## Exercise
Strip the pictures, then copy the remaining data exactly as it stands.

Top of Information given

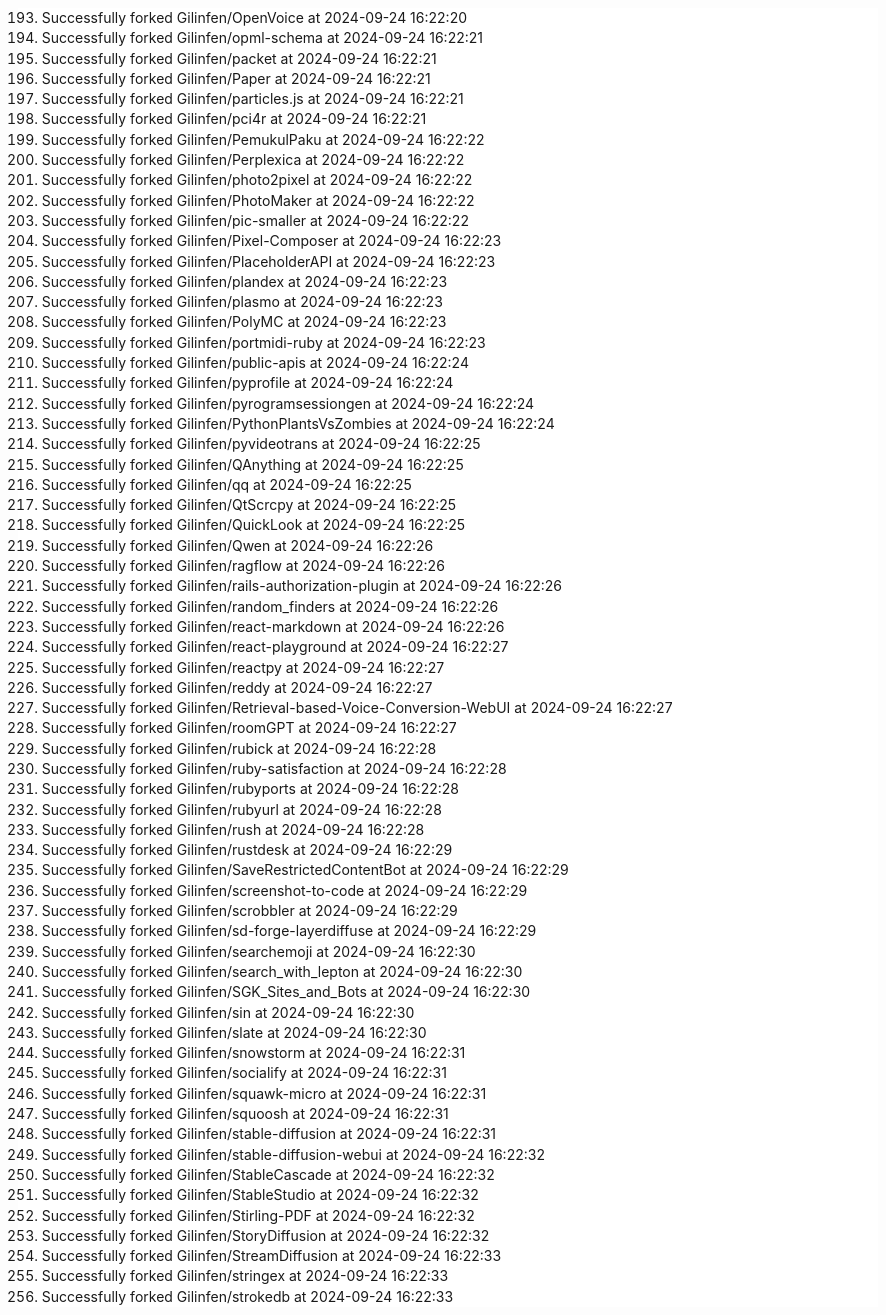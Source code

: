 193. Successfully forked Gilinfen/OpenVoice at 2024-09-24 16:22:20
194. Successfully forked Gilinfen/opml-schema at 2024-09-24 16:22:21
195. Successfully forked Gilinfen/packet at 2024-09-24 16:22:21
196. Successfully forked Gilinfen/Paper at 2024-09-24 16:22:21
197. Successfully forked Gilinfen/particles.js at 2024-09-24 16:22:21
198. Successfully forked Gilinfen/pci4r at 2024-09-24 16:22:21
199. Successfully forked Gilinfen/PemukulPaku at 2024-09-24 16:22:22
200. Successfully forked Gilinfen/Perplexica at 2024-09-24 16:22:22
201. Successfully forked Gilinfen/photo2pixel at 2024-09-24 16:22:22
202. Successfully forked Gilinfen/PhotoMaker at 2024-09-24 16:22:22
203. Successfully forked Gilinfen/pic-smaller at 2024-09-24 16:22:22
204. Successfully forked Gilinfen/Pixel-Composer at 2024-09-24 16:22:23
205. Successfully forked Gilinfen/PlaceholderAPI at 2024-09-24 16:22:23
206. Successfully forked Gilinfen/plandex at 2024-09-24 16:22:23
207. Successfully forked Gilinfen/plasmo at 2024-09-24 16:22:23
208. Successfully forked Gilinfen/PolyMC at 2024-09-24 16:22:23
209. Successfully forked Gilinfen/portmidi-ruby at 2024-09-24 16:22:23
210. Successfully forked Gilinfen/public-apis at 2024-09-24 16:22:24
211. Successfully forked Gilinfen/pyprofile at 2024-09-24 16:22:24
212. Successfully forked Gilinfen/pyrogramsessiongen at 2024-09-24 16:22:24
213. Successfully forked Gilinfen/PythonPlantsVsZombies at 2024-09-24 16:22:24
214. Successfully forked Gilinfen/pyvideotrans at 2024-09-24 16:22:25
215. Successfully forked Gilinfen/QAnything at 2024-09-24 16:22:25
216. Successfully forked Gilinfen/qq at 2024-09-24 16:22:25
217. Successfully forked Gilinfen/QtScrcpy at 2024-09-24 16:22:25
218. Successfully forked Gilinfen/QuickLook at 2024-09-24 16:22:25
219. Successfully forked Gilinfen/Qwen at 2024-09-24 16:22:26
220. Successfully forked Gilinfen/ragflow at 2024-09-24 16:22:26
221. Successfully forked Gilinfen/rails-authorization-plugin at 2024-09-24 16:22:26
222. Successfully forked Gilinfen/random_finders at 2024-09-24 16:22:26
223. Successfully forked Gilinfen/react-markdown at 2024-09-24 16:22:26
224. Successfully forked Gilinfen/react-playground at 2024-09-24 16:22:27
225. Successfully forked Gilinfen/reactpy at 2024-09-24 16:22:27
226. Successfully forked Gilinfen/reddy at 2024-09-24 16:22:27
227. Successfully forked Gilinfen/Retrieval-based-Voice-Conversion-WebUI at 2024-09-24 16:22:27
228. Successfully forked Gilinfen/roomGPT at 2024-09-24 16:22:27
229. Successfully forked Gilinfen/rubick at 2024-09-24 16:22:28
230. Successfully forked Gilinfen/ruby-satisfaction at 2024-09-24 16:22:28
231. Successfully forked Gilinfen/rubyports at 2024-09-24 16:22:28
232. Successfully forked Gilinfen/rubyurl at 2024-09-24 16:22:28
233. Successfully forked Gilinfen/rush at 2024-09-24 16:22:28
234. Successfully forked Gilinfen/rustdesk at 2024-09-24 16:22:29
235. Successfully forked Gilinfen/SaveRestrictedContentBot at 2024-09-24 16:22:29
236. Successfully forked Gilinfen/screenshot-to-code at 2024-09-24 16:22:29
237. Successfully forked Gilinfen/scrobbler at 2024-09-24 16:22:29
238. Successfully forked Gilinfen/sd-forge-layerdiffuse at 2024-09-24 16:22:29
239. Successfully forked Gilinfen/searchemoji at 2024-09-24 16:22:30
240. Successfully forked Gilinfen/search_with_lepton at 2024-09-24 16:22:30
241. Successfully forked Gilinfen/SGK_Sites_and_Bots at 2024-09-24 16:22:30
242. Successfully forked Gilinfen/sin at 2024-09-24 16:22:30
243. Successfully forked Gilinfen/slate at 2024-09-24 16:22:30
244. Successfully forked Gilinfen/snowstorm at 2024-09-24 16:22:31
245. Successfully forked Gilinfen/socialify at 2024-09-24 16:22:31
246. Successfully forked Gilinfen/squawk-micro at 2024-09-24 16:22:31
247. Successfully forked Gilinfen/squoosh at 2024-09-24 16:22:31
248. Successfully forked Gilinfen/stable-diffusion at 2024-09-24 16:22:31
249. Successfully forked Gilinfen/stable-diffusion-webui at 2024-09-24 16:22:32
250. Successfully forked Gilinfen/StableCascade at 2024-09-24 16:22:32
251. Successfully forked Gilinfen/StableStudio at 2024-09-24 16:22:32
252. Successfully forked Gilinfen/Stirling-PDF at 2024-09-24 16:22:32
253. Successfully forked Gilinfen/StoryDiffusion at 2024-09-24 16:22:32
254. Successfully forked Gilinfen/StreamDiffusion at 2024-09-24 16:22:33
255. Successfully forked Gilinfen/stringex at 2024-09-24 16:22:33
256. Successfully forked Gilinfen/strokedb at 2024-09-24 16:22:33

Bottom of Information given

## Written reply
Source code

: 193. Successfully forked Gilinfen/OpenVoice at 2024-09-24 16:22:20
194. Successfully forked Gilinfen/opml-schema at 2024-09-24 16:22:21
195. Successfully forked Gilinfen/packet at 2024-09-24 16:22:21
196. Successfully forked Gilinfen/Paper at 2024-09-24 16:22:21
197. Successfully forked Gilinfen/particles.js at 2024-09-24 16:22:21
198. Successfully forked Gilinfen/pci4r at 2024-09-24 16:22:21
199. Successfully forked Gilinfen/PemukulPaku at 2024-09-24 16:22:22
200. Successfully forked Gilinfen/Perplexica at 2024-09-24 16:22:22
201. Successfully forked Gilinfen/photo2pixel at 2024-09-24 16:22:22
202. Successfully forked Gilinfen/PhotoMaker at 2024-09-24 16:22:22
203. Successfully forked Gilinfen/pic-smaller at 2024-09-24 16:22:22
204. Successfully forked Gilinfen/Pixel-Composer at 2024-09-24 16:22:23
205. Successfully forked Gilinfen/PlaceholderAPI at 2024-09-24 16:22:23
206. Successfully forked Gilinfen/plandex at 2024-09-24 16:22:23
207. Successfully forked Gilinfen/plasmo at 2024-09-24 16:22:23
208. Successfully forked Gilinfen/PolyMC at 2024-09-24 16:22:23
209. Successfully forked Gilinfen/portmidi-ruby at 2024-09-24 16:22:23
210. Successfully forked Gilinfen/public-apis at 2024-09-24 16:22:24
211. Successfully forked Gilinfen/pyprofile at 2024-09-24 16:22:24
212. Successfully forked Gilinfen/pyrogramsessiongen at 2024-09-24 16:22:24
213. Successfully forked Gilinfen/PythonPlantsVsZombies at 2024-09-24 16:22:24
214. Successfully forked Gilinfen/pyvideotrans at 2024-09-24 16:22:25
215. Successfully forked Gilinfen/QAnything at 2024-09-24 16:22:25
216. Successfully forked Gilinfen/qq at 2024-09-24 16:22:25
217. Successfully forked Gilinfen/QtScrcpy at 2024-09-24 16:22:25
218. Successfully forked Gilinfen/QuickLook at 2024-09-24 16:22:25
219. Successfully forked Gilinfen/Qwen at 2024-09-24 16:22:26
220. Successfully forked Gilinfen/ragflow at 2024-09-24 16:22:26
221. Successfully forked Gilinfen/rails-authorization-plugin at 2024-09-24 16:22:26
222. Successfully forked Gilinfen/random_finders at 2024-09-24 16:22:26
223. Successfully forked Gilinfen/react-markdown at 2024-09-24 16:22:26
224. Successfully forked Gilinfen/react-playground at 2024-09-24 16:22:27
225. Successfully forked Gilinfen/reactpy at 2024-09-24 16:22:27
226. Successfully forked Gilinfen/reddy at 2024-09-24 16:22:27
227. Successfully forked Gilinfen/Retrieval-based-Voice-Conversion-WebUI at 2024-09-24 16:22:27
228. Successfully forked Gilinfen/roomGPT at 2024-09-24 16:22:27
229. Successfully forked Gilinfen/rubick at 2024-09-24 16:22:28
230. Successfully forked Gilinfen/ruby-satisfaction at 2024-09-24 16:22:28
231. Successfully forked Gilinfen/rubyports at 2024-09-24 16:22:28
232. Successfully forked Gilinfen/rubyurl at 2024-09-24 16:22:28
233. Successfully forked Gilinfen/rush at 2024-09-24 16:22:28
234. Successfully forked Gilinfen/rustdesk at 2024-09-24 16:22:29
235. Successfully forked Gilinfen/SaveRestrictedContentBot at 2024-09-24 16:22:29
236. Successfully forked Gilinfen/screenshot-to-code at 2024-09-24 16:22:29
237. Successfully forked Gilinfen/scrobbler at 2024-09-24 16:22:29
238. Successfully forked Gilinfen/sd-forge-layerdiffuse at 2024-09-24 16:22:29
239. Successfully forked Gilinfen/searchemoji at 2024-09-24 16:22:30
240. Successfully forked Gilinfen/search_with_lepton at 2024-09-24 16:22:30
241. Successfully forked Gilinfen/SGK_Sites_and_Bots at 2024-09-24 16:22:30
242. Successfully forked Gilinfen/sin at 2024-09-24 16:22:30
243. Successfully forked Gilinfen/slate at 2024-09-24 16:22:30
244. Successfully forked Gilinfen/snowstorm at 2024-09-24 16:22:31
245. Successfully forked Gilinfen/socialify at 2024-09-24 16:22:31
246. Successfully forked Gilinfen/squawk-micro at 2024-09-24 16:22:31
247. Successfully forked Gilinfen/squoosh at 2024-09-24 16:22:31
248. Successfully forked Gilinfen/stable-diffusion at 2024-09-24 16:22:31
249. Successfully forked Gilinfen/stable-diffusion-webui at 2024-09-24 16:22:32
250. Successfully forked Gilinfen/StableCascade at 2024-09-24 16:22:32
251. Successfully forked Gilinfen/StableStudio at 2024-09-24 16:22:32
252. Successfully forked Gilinfen/Stirling-PDF at 2024-09-24 16:22:32
253. Successfully forked Gilinfen/StoryDiffusion at 2024-09-24 16:22:32
254. Successfully forked Gilinfen/StreamDiffusion at 2024-09-24 16:22:33
255. Successfully forked Gilinfen/stringex at 2024-09-24 16:22:33
256. Successfully forked Gilinfen/strokedb at 2024-09-24 16:22:33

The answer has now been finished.